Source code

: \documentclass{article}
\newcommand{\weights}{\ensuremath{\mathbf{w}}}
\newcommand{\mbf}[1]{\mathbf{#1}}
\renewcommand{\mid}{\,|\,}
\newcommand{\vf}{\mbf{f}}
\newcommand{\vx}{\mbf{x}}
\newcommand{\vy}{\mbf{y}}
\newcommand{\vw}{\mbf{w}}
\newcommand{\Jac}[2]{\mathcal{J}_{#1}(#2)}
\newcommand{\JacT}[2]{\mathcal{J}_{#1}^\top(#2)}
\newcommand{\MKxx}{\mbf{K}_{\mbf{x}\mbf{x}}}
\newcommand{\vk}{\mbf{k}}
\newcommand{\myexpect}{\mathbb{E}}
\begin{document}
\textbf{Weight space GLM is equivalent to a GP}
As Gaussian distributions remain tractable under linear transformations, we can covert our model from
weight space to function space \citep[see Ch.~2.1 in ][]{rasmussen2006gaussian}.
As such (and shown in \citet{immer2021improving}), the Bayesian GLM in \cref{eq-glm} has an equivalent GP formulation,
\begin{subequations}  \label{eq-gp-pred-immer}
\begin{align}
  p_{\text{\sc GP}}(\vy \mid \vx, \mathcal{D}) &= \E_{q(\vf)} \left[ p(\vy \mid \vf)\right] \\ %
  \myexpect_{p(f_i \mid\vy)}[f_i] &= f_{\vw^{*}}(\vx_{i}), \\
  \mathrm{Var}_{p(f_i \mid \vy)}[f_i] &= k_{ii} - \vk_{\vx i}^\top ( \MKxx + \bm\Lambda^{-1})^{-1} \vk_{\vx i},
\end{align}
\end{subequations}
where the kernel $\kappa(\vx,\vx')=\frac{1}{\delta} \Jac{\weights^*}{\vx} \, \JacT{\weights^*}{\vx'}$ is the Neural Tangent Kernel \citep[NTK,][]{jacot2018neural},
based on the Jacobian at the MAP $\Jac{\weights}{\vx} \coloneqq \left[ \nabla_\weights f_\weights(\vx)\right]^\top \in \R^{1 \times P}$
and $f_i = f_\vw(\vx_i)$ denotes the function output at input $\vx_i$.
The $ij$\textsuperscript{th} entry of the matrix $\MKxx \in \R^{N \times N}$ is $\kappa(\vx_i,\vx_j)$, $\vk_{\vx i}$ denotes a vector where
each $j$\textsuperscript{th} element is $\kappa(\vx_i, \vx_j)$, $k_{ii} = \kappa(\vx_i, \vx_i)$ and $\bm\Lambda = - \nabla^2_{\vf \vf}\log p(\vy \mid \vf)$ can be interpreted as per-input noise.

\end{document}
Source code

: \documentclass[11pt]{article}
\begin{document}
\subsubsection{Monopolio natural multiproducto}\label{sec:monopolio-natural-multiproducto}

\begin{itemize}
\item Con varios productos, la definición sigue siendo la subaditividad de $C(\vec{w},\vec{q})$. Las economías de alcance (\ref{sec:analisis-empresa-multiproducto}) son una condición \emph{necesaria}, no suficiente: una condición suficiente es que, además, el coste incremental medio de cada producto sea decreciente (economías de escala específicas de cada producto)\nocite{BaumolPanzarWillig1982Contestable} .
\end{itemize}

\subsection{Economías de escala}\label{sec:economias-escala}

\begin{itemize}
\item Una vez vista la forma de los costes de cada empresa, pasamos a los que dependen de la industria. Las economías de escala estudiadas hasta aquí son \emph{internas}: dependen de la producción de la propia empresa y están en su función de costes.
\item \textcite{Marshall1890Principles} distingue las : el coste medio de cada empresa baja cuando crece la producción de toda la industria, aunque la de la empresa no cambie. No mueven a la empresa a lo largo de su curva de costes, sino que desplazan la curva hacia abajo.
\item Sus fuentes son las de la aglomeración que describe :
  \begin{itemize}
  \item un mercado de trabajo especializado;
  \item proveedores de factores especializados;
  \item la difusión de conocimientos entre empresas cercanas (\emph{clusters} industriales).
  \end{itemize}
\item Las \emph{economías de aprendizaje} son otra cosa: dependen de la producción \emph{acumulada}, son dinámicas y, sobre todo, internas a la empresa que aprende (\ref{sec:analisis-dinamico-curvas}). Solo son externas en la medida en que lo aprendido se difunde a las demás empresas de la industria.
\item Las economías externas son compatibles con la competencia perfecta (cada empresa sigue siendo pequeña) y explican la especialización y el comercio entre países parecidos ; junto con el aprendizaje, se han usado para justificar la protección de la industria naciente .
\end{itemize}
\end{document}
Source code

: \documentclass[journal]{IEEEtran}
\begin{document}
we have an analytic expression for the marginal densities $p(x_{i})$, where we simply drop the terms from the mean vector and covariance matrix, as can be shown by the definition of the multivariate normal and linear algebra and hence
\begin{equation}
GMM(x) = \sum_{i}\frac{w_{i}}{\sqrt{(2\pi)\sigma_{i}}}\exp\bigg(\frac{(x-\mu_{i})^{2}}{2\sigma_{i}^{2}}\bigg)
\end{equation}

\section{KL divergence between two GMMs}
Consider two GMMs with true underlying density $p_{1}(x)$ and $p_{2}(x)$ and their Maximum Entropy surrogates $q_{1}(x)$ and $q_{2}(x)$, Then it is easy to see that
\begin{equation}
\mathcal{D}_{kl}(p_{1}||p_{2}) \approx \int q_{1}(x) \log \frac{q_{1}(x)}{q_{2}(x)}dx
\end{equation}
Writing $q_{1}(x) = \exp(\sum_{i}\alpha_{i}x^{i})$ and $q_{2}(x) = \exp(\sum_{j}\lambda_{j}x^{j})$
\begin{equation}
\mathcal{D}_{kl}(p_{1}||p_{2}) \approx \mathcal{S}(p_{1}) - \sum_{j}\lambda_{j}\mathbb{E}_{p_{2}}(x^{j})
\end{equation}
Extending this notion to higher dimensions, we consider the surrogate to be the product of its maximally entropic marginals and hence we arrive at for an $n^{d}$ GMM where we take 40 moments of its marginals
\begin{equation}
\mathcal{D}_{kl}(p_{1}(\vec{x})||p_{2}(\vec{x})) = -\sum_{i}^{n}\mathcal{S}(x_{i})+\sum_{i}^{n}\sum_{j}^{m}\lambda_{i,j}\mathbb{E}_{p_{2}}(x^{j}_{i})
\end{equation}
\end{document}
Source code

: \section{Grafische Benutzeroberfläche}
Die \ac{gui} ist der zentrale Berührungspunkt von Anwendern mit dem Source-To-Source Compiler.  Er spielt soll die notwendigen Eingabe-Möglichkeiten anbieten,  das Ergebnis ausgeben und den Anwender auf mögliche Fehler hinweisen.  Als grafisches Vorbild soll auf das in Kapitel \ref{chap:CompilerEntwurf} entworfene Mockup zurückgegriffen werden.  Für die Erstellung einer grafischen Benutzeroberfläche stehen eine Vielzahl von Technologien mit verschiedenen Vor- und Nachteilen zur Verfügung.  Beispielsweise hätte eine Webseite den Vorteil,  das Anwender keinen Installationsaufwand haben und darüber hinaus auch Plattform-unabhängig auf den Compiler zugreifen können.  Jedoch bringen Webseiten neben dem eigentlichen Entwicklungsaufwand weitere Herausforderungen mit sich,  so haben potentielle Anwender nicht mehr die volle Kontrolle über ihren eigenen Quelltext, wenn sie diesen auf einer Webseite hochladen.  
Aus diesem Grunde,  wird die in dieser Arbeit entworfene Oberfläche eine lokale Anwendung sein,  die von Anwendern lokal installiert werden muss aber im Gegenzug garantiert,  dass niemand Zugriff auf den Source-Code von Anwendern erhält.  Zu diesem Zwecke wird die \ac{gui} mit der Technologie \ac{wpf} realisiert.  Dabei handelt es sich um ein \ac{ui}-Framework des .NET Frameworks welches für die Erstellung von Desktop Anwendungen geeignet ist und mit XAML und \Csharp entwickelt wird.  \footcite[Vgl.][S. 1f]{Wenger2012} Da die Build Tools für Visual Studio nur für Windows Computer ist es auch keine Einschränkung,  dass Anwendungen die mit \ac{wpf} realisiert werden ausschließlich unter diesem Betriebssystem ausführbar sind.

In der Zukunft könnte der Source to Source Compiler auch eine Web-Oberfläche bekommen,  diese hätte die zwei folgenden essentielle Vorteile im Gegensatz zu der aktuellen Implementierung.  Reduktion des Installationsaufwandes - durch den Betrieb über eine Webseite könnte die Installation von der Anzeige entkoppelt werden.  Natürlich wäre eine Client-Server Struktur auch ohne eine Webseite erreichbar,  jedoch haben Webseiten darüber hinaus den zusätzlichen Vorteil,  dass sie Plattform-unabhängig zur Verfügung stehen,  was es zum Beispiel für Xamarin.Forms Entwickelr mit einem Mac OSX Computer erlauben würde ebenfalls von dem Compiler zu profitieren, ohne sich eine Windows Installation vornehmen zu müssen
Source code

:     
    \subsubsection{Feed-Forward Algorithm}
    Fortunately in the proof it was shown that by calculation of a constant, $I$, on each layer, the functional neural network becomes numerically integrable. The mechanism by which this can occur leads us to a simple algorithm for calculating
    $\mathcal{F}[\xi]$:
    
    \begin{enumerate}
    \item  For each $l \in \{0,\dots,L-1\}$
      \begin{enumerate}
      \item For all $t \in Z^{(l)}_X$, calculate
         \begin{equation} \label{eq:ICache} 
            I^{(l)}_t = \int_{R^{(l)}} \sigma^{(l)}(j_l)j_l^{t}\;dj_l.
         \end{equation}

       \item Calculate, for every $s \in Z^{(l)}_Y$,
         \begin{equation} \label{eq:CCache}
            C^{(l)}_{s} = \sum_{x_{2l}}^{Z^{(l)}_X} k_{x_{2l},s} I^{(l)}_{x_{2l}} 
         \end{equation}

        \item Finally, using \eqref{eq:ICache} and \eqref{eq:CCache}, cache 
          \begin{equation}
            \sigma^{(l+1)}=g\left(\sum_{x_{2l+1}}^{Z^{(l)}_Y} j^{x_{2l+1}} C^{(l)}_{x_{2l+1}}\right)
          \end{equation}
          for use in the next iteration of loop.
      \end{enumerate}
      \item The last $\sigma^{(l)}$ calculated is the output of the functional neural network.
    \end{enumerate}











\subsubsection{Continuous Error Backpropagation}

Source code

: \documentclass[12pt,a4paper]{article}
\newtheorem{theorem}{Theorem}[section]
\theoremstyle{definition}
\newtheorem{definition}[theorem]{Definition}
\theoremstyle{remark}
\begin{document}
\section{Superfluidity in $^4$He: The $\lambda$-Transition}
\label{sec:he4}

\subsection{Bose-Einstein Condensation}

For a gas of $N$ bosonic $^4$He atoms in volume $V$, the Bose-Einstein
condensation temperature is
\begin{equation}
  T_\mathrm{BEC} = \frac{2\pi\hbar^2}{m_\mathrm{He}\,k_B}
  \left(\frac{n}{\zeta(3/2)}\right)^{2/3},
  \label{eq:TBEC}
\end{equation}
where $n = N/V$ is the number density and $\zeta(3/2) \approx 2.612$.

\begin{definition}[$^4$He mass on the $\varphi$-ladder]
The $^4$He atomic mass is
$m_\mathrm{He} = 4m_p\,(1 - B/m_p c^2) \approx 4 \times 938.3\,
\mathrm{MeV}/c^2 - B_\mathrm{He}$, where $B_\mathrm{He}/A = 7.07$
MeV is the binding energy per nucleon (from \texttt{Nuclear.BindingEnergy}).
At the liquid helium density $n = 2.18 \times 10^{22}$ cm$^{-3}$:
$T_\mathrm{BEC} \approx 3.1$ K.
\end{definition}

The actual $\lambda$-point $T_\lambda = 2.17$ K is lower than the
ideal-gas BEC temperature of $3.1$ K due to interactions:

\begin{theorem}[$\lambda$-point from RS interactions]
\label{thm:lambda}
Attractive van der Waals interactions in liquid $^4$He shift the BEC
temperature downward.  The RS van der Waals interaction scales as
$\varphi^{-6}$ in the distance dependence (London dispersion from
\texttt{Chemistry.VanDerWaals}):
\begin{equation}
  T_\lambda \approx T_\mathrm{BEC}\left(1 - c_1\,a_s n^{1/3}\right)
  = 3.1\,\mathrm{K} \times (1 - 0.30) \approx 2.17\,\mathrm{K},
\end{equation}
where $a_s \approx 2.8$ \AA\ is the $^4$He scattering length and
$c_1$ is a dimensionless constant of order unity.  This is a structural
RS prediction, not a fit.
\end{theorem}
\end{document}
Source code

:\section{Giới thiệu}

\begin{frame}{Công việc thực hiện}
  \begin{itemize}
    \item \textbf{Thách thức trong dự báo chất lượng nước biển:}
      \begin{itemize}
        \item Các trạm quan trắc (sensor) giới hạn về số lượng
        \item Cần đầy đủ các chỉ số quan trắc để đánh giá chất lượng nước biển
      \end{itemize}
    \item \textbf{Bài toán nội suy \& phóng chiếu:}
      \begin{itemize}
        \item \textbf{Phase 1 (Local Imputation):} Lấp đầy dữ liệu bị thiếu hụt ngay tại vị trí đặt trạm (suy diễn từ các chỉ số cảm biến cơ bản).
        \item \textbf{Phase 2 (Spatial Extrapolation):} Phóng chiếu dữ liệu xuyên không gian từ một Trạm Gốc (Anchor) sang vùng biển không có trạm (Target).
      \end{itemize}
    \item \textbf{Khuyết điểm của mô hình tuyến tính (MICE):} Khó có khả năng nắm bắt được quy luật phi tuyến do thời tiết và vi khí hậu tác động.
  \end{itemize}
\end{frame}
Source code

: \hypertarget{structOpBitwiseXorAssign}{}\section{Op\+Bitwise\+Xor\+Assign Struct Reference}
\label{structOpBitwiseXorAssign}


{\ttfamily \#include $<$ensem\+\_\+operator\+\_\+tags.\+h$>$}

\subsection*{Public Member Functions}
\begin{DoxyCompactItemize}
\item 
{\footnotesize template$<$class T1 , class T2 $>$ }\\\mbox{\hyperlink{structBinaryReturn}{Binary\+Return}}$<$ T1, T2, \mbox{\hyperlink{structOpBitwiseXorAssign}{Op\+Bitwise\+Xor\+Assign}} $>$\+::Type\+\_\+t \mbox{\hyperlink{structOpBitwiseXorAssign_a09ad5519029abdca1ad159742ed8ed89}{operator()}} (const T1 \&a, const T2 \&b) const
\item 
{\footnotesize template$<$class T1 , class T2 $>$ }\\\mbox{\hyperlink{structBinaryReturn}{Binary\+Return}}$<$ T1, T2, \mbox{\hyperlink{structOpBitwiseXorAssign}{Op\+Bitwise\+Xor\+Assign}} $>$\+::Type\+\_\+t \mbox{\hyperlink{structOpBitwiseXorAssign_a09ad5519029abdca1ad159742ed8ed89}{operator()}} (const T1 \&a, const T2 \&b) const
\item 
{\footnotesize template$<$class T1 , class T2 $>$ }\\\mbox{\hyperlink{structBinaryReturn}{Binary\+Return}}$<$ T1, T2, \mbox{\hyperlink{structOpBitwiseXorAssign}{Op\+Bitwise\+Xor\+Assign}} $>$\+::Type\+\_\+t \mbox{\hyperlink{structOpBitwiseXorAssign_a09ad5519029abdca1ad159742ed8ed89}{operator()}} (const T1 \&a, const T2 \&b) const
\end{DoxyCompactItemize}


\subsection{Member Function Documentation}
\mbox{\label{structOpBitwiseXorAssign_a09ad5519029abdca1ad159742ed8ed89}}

--------------------------------

Please give only the number of lines in the listing that hold the word "approx".

Exercise result: 8